To analyse the patient-nurse ratio and its association with health outcomes in public hospitals of the Andalusian Health Service (SAS).
Cross-sectional ecological study carried out in adult units of 26 Andalusian public hospitals. Data on structure (beds, type of unit, nursing control), management (average stay, index of use of stays, complexity index) and nursing staff were collected. They were extracted from official sources: CMBDA, SAS/Health Council (CS) publications and specific respondents to Nursing Directorates. The patient-nurse ratio was calculated and related to 19 indicators of hospital quality, safety, and mortality. Measures of central tendency and Spearman’s correlation coefficient were used for statistical analysis.
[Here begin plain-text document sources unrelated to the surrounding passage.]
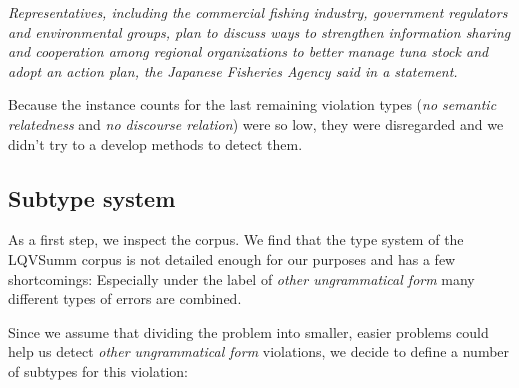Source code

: \documentclass[a4paper,10pt]{scrartcl}
\theoremstyle{style}
\begin{document}
\quad\textit{Representatives, including the commercial fishing industry, government regulators and environmental groups, plan to discuss ways to strengthen information sharing and cooperation among regional organizations to better manage tuna stock and adopt an action plan, the Japanese Fisheries Agency said in a statement.}

Because the instance counts for the last remaining violation types (\textit{no semantic relatedness} and \textit{no discourse relation}) were so low, they were disregarded and we didn't try to a develop methods to detect them.

\subsection{Subtype system}
\label{s_subtypes}

As a first step, we inspect the corpus. We find that the type system of the LQVSumm corpus \citep{friedrichlqvsumm} is not detailed enough for our purposes and has a few shortcomings: Especially under the label of \textit{other ungrammatical form} many different types of errors are combined.

Since we assume that dividing the problem into smaller, easier problems could help us detect \textit{other ungrammatical form} violations, we decide to define a number of subtypes for this violation:
\end{document}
A response was obtained from 100% of the Andalusian hospitals. The average patient-nurse ratio in the three shifts was lower in hospitals with a broader portfolio of services-regional scope (11.6), followed by those with a medium portfolio-specialties (12.7) and hospitals with a basic portfolio-county (13.5). By type of unit, the medical units were 11.8 (SD = 1.8) lower than the surgical ones 13.5 (SD = 2.7). Significant differences were only found in medical units of regional hospitals 10.5 (SD = 1.4) and district hospitals 13.03 (SD = 1.46) (p = .001). In critical care, the ratio was greater than 2 patients per nurse in the three groups. When relating the ratio to health outcomes, 5 significant associations were found: pressure ulcers (p = .005), prevalence of nosocomial infections (p = .036), postoperative sepsis (p = .022), zero bacteraemia verification (p = .045) and mortality from heart failure (p = .004).
The results indicate a high patient-nurse ratio in adult hospitalization units and that there is a positive association between the patient-nurse ratio and worse results related to nursing care.